11. Finally, reiteration: This engineering process is often iterative, meaning it may require multiple cycles of collecting, cleaning, transforming, training, validating, and adjusting the model to gradually improve model performance and obtain insights. more precise results.

In conclusion, the data engineering process includes collection, exploration, cleaning, transformation, data set separation, model training, validation and adjustment, model evaluation and reiteration. This must be based on a rigorous methodology without adhesion with one or more tool(s) to design quality machine learning and this to find and prepare the variables which will be used to train the model in order to obtain a representation more informative and relevant data.

Mastery of the data life cycle including the characterization and maintenance of data quality

As mentioned above, in the context of learning, the data lifecycle is generally divided into several stages:

1. The data collection ;
2. Data preparation where raw data is analyzed, cleaned, transformed and eventually labeled;
3. Then training the model: In this step, the machine learning model is trained from the prepared data.

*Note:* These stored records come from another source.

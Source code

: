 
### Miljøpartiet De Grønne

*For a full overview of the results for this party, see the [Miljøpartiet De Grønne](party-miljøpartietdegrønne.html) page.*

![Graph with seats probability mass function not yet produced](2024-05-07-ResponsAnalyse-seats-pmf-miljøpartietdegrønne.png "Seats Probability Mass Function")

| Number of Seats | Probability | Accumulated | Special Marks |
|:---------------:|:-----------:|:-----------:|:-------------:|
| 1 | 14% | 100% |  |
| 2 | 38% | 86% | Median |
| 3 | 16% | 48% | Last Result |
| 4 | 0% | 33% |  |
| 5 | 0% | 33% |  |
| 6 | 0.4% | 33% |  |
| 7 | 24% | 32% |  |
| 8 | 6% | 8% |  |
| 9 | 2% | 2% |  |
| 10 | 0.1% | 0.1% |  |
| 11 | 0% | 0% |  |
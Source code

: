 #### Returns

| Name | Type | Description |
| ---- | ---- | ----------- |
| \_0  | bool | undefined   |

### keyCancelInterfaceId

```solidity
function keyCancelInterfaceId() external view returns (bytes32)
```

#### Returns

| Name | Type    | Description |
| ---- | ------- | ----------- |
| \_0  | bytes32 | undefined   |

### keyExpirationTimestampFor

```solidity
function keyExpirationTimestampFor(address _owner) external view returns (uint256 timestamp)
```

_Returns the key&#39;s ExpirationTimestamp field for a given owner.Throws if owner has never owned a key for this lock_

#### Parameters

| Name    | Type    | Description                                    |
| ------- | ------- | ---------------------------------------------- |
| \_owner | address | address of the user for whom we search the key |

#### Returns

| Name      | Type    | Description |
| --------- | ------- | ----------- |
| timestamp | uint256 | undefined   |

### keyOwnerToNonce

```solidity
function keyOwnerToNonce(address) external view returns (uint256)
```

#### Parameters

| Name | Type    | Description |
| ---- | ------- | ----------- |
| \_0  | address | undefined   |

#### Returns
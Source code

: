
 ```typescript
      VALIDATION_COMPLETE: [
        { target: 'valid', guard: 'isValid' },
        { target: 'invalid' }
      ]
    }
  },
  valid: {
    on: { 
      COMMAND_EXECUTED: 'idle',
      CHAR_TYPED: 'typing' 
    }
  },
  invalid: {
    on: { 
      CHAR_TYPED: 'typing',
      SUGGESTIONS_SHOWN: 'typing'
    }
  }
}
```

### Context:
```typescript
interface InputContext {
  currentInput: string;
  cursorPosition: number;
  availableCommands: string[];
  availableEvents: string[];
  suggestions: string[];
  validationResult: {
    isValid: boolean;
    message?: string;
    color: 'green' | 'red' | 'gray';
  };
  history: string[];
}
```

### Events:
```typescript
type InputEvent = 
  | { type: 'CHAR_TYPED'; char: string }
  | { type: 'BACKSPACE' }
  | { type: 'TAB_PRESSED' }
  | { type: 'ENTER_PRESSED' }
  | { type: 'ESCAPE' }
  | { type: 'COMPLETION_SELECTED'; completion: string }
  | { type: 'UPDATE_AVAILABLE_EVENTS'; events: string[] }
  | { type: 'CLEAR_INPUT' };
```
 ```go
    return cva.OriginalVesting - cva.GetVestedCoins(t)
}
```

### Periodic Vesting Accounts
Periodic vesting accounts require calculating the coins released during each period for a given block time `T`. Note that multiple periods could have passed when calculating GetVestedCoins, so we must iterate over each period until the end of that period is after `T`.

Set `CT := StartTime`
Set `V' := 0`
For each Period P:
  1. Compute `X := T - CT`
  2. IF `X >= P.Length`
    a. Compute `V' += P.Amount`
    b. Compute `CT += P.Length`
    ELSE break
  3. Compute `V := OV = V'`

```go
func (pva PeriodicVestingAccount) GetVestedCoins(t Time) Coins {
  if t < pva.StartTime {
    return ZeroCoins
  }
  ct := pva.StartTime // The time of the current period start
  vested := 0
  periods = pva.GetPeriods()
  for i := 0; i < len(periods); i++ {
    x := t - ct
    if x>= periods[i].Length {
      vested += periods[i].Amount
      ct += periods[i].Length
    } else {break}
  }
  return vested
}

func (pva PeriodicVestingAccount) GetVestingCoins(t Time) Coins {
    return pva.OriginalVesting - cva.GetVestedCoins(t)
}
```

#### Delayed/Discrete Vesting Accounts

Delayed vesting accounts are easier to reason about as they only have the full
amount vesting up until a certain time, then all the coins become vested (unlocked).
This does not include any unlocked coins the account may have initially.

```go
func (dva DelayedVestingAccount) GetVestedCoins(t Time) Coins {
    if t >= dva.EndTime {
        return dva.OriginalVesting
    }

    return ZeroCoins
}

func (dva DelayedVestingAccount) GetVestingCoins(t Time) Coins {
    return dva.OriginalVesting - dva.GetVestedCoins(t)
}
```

This involves selecting a learning algorithm suitable for the problem, setting the model parameters, separating the data into training and testing sets, and then passing the training data through the model to adjust its parameters;
4. Once the model is trained, it is evaluated using the test data, thus making it possible to evaluate the performance of the model and its ability to generalize to new data.
5. Based on these results, the model can be optimized by adjusting hyperparameters, changing its structure, adding or removing features, etc.
6. Once the model has been trained and optimized, it can be deployed to new data. However, the model must be regularly “monitored” (monitored) to ensure that it is working properly and maintaining good performance. Sometimes it can be retrained as new data becomes available.

This data life cycle is iterative, as new data can be collected, new models can be developed, and even improved over time.

So the quality of the data is decisive. Indeed, if the training data is of poor quality, weakly relevant, with errors, missing values, noise or bias, the model risks providing inaccurate or biased answers. It is therefore necessary to evaluate the quality of the data during the different stages described above, that is to say throughout the life cycle of the data and to propose methods and tools making it possible to improve or maintain the required level of quality.

For this, it is necessary to put in place tooled methods to allow data profiling based on a clear specification of the attributes/criteria contributing to the quality of the data and therefore of the learning model such as accuracy, relevance, completeness, reliability, absence of bias, validity…. For each of these attributes, their evaluation must be based on clearly defined metrics, indicators or methods that may depend on the type of data and/or the underlying approach to learning. Finally, once the evaluation has been carried out, tooled approaches are necessary to guarantee the required level or even offer correction methods in the event of model “drift”.